Once, years ago on a rainy winter break when the kids were cooped up indoors for days, she called. I said in desperation, “The boys have run out of things to play, they’re bored out of their minds! What can I give them to do?!” Tell them to “geh hoch der kup un vant,” she said in Yiddish—”go knock your head against a wall.” Hers was not a generation of entertaining the children, of television and video games, baseball practice and trips to Toys R Us. At age 12, with her mother already buried, she was the one responsible for running the home, cooking and cleaning for her father and her two siblings. There was no play. I doubt if my grandmother ever owned a doll.
She lived in a Polish shtetl, a tenement on the Lower East Side, a house on Long Island, a Miami Beach apartment, and finally, an assisted-living center in Queens.

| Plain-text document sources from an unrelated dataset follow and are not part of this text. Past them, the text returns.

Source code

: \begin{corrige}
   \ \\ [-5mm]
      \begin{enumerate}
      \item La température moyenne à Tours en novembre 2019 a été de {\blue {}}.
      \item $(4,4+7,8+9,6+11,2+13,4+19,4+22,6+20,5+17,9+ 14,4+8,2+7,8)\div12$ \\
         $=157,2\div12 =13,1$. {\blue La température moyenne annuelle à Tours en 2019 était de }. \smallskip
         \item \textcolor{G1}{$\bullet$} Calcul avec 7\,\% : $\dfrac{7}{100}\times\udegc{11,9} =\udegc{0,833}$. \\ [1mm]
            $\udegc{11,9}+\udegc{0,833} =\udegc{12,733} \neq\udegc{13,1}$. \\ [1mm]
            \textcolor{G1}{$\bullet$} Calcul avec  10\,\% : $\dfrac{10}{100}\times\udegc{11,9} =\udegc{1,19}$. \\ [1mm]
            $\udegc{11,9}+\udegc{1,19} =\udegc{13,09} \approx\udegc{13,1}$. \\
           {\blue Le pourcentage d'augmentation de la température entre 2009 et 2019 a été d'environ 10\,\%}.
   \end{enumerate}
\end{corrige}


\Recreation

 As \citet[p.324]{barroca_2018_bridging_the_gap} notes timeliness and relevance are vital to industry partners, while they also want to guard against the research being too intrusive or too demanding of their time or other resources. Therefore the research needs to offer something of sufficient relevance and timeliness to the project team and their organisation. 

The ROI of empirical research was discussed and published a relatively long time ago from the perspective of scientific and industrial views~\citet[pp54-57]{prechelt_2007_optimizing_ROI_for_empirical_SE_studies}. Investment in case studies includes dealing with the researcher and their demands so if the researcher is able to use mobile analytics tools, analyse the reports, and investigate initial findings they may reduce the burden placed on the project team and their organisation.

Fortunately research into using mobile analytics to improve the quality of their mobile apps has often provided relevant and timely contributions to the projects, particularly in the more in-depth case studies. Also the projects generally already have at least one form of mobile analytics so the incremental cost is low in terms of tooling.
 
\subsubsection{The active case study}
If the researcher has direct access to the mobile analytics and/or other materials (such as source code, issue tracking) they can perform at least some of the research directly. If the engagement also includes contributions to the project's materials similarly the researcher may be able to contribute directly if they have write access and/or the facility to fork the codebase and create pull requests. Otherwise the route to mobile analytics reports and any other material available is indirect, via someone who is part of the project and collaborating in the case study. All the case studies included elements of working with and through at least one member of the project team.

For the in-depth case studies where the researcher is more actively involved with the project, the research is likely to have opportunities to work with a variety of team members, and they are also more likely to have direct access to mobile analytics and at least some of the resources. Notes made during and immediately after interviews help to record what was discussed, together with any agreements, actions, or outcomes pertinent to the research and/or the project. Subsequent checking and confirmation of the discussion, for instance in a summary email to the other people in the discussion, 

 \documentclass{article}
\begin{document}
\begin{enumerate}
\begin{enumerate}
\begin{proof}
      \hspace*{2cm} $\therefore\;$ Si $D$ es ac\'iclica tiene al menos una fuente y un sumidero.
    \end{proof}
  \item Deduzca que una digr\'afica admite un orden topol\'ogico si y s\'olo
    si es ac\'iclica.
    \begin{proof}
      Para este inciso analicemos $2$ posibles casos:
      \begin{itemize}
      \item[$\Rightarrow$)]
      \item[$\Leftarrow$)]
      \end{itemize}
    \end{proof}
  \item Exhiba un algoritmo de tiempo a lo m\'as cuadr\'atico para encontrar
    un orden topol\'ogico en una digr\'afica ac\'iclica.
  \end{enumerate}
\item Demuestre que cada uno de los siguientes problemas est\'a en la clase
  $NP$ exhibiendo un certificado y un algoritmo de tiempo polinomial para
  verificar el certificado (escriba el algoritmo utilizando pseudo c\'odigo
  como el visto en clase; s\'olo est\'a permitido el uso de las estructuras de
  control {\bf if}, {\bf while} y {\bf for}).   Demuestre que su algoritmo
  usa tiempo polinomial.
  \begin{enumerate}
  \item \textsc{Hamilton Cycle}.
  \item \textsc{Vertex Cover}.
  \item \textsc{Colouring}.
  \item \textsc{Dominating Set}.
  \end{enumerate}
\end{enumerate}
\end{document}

How I wish the last stop could have been Jerusalem, near us. How hard it is to fly to NY to see her, always thinking, this could be the last time …
Grandma has been gone for four years now. I think of her frequently, and sometimes I can still smell her next to me. When I’m shaping the matzo balls and dropping them into the soup, she is there – “Use seltzer next time”, she says, “they’ll be fluffier.” When I chop the walnuts, I think to myself, no one makes mandel bread as good as Grandma did. “No, yours is just as good as mine,” she tells me. I get a whiff of cinnamon, of almond extract, and it is her perfume wafting out of the bottle.
When I light my Shabbos candles, I think of her. Of how lucky I am, to be standing here in this white stone house, in these Judean hills covered in rows of grapevines and olive trees. How close I came to missing it all. I remember the conversation from so many years ago … “I love you with all my heart,” Grandma said, her voice wavering as she held my face between her hands, “but I will not come to your wedding if you marry that boy.”
My extended family have all assimilated. I nearly did, too. My cousins have multiple Ivy League degrees. They are well-travelled, they ski, they have beautiful homes and beach houses that could grace the pages of glossy magazines … but none of their children are Jews.
What was it about our branch of the tree, that made us seek out our heritage? Summer trips to Israel – first to kibbutzim, then to seminaries and yeshivas. Today, there are over twenty great-grandchildren of hers – all of them Jewish, most of whom live in Israel. It is Grandma’s zechut, I believe, that brought about that incredible accomplishment. Her sacrifice, her suffering, her stubborn clinging to tradition despite all the hardships.
Every Friday night, in the golden glow of the Shabbat candles, I circle my hands three times, cover my eyes, and pray. I send a special prayer for Grandma. Though we aren’t supposed to cry on Shabbat, sometimes I just miss her so much my heart cracks. Sometimes, as I’m about to open my eyes, I catch a scent of the chicken soup from the kitchen, a trace of cinnamon. A snip of a Yiddish lullaby from a time gone by, floating through the window on a Jerusalem evening breeze.
A teabag steeps, the flavor is used up – but there is always a little more there, renewing itself yet again.